Brief –
Using the records that follow, copy every line containing the word "prototypes".

*** Task data Section Begins ***

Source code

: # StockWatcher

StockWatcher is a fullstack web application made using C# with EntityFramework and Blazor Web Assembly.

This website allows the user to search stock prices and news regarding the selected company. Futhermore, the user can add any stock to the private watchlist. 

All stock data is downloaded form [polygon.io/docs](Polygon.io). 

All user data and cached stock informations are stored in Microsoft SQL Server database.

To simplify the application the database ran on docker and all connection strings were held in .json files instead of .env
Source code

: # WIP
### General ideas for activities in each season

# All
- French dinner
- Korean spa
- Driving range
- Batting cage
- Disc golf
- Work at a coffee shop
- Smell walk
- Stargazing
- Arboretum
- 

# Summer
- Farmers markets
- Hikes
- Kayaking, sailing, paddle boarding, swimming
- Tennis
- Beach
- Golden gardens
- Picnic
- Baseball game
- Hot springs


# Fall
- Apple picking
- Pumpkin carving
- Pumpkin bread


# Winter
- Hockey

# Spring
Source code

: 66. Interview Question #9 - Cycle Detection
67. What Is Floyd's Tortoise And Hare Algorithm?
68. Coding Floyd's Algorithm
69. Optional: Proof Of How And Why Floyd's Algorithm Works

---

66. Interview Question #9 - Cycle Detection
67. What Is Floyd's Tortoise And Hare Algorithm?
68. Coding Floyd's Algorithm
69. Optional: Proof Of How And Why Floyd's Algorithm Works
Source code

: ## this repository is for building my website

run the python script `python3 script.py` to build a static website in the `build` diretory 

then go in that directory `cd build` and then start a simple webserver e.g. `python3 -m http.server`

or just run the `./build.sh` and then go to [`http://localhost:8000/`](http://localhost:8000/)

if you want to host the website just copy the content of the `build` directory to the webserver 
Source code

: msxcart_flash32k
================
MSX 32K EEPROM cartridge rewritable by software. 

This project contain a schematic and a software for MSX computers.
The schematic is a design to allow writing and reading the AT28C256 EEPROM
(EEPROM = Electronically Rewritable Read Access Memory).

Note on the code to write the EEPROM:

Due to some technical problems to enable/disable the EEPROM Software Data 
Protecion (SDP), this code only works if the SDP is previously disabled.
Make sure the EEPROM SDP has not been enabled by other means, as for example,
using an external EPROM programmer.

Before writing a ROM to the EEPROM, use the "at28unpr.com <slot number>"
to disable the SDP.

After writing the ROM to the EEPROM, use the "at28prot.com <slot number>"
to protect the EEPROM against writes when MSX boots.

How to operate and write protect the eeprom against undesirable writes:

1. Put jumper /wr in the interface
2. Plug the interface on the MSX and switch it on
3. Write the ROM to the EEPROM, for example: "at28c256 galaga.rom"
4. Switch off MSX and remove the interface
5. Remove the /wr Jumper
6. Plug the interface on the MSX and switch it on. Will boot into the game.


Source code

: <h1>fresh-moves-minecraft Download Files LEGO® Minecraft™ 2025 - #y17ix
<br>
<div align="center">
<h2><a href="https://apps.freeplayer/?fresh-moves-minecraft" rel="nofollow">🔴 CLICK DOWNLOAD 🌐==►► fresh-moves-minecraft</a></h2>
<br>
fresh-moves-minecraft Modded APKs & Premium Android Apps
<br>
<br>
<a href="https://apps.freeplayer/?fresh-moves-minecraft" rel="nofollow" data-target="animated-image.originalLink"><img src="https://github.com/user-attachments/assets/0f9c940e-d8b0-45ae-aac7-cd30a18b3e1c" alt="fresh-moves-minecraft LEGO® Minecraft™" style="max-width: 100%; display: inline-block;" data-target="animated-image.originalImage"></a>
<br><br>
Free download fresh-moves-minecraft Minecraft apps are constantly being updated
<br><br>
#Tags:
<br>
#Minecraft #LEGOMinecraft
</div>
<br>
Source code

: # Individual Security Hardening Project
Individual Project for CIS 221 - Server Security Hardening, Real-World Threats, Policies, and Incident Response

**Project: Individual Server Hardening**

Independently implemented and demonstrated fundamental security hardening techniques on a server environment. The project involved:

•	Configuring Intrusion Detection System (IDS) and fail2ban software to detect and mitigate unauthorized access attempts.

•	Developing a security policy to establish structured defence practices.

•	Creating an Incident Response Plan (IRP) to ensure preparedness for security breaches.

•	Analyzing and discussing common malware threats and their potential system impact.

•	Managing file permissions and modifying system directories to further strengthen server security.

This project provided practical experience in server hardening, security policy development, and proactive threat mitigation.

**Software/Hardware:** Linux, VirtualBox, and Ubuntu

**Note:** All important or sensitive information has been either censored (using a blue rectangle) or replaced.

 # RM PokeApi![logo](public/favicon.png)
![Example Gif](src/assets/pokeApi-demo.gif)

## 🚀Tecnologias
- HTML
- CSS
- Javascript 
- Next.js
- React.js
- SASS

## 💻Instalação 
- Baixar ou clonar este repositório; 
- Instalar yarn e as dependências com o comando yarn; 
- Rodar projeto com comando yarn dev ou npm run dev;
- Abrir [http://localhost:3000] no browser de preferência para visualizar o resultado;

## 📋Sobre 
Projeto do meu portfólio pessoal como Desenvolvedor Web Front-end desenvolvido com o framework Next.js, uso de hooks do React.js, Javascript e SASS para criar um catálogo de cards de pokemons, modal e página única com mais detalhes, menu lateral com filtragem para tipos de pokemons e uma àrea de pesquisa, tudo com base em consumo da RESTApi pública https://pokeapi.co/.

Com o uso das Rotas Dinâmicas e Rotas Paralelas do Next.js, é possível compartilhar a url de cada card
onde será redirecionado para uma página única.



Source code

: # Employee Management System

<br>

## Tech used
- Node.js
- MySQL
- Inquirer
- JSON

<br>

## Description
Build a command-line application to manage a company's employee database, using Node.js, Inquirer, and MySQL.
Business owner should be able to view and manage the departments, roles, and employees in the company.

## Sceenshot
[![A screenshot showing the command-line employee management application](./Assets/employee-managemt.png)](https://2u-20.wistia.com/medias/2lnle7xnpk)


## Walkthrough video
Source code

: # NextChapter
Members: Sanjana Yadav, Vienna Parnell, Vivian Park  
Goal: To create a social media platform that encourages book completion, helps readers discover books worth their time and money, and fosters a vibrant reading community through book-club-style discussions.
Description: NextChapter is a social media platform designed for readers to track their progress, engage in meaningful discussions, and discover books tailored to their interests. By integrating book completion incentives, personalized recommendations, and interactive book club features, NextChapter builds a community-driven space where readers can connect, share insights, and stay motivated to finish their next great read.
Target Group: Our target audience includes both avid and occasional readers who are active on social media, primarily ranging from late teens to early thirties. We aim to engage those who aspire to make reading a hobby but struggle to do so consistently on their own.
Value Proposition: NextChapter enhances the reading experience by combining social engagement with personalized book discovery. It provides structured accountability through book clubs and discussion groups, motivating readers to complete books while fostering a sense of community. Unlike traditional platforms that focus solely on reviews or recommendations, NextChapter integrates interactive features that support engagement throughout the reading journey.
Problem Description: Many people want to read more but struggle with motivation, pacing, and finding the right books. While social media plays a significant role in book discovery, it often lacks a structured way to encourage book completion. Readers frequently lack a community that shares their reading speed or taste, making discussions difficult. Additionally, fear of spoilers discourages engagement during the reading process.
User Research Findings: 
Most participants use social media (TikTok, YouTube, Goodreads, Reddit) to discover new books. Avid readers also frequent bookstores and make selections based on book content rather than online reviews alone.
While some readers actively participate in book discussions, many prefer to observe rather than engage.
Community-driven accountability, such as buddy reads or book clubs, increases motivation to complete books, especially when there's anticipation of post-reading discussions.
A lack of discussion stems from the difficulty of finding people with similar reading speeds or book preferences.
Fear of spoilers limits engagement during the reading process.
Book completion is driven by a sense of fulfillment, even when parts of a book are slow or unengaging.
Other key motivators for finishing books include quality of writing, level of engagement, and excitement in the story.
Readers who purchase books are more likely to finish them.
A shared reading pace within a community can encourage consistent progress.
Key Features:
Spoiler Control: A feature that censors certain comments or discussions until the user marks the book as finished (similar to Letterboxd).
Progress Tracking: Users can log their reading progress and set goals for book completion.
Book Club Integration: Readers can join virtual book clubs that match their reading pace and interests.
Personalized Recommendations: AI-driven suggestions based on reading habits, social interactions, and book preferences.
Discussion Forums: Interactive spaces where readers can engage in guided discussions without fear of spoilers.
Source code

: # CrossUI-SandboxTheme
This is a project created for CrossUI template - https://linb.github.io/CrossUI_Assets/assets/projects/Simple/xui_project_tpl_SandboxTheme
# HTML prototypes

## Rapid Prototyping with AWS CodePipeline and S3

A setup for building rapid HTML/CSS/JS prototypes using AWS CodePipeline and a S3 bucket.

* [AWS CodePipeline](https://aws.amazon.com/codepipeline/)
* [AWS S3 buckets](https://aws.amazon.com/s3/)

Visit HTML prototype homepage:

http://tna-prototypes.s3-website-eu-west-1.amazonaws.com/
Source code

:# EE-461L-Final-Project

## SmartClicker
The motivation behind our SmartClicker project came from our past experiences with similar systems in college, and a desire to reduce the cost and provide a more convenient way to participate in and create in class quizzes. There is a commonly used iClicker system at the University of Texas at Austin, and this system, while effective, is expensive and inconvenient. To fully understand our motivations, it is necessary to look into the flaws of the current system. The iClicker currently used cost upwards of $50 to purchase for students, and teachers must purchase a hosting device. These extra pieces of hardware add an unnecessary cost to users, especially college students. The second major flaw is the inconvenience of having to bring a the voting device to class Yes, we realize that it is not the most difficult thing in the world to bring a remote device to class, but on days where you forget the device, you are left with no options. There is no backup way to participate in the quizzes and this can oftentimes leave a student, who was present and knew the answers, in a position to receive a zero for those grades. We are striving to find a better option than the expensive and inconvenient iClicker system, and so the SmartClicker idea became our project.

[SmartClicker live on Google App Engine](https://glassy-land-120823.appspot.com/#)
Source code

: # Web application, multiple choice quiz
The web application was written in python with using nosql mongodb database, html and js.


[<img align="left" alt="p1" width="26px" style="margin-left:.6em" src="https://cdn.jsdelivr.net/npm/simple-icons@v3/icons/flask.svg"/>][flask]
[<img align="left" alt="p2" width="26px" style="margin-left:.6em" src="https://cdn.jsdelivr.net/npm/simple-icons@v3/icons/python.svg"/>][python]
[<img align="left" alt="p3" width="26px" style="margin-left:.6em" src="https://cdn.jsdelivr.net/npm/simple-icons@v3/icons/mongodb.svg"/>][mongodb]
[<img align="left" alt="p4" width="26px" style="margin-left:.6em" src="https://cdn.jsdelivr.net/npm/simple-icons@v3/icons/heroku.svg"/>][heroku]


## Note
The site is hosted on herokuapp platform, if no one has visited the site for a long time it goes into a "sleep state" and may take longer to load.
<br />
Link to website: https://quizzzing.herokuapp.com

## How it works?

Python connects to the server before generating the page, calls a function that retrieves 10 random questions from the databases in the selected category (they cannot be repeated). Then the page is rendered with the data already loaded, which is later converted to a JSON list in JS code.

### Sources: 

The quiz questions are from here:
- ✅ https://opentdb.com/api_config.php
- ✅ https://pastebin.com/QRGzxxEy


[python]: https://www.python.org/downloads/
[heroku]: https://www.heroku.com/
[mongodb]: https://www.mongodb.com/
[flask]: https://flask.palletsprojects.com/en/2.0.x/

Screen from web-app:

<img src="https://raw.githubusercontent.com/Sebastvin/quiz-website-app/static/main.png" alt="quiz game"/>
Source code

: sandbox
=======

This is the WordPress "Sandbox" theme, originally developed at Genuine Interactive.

*** Task data Section Ends ***

Response box –
# HTML prototypes
A setup for building rapid HTML/CSS/JS prototypes using AWS CodePipeline and a S3 bucket.
http://tna-prototypes.s3-website-eu-west-1.amazonaws.com/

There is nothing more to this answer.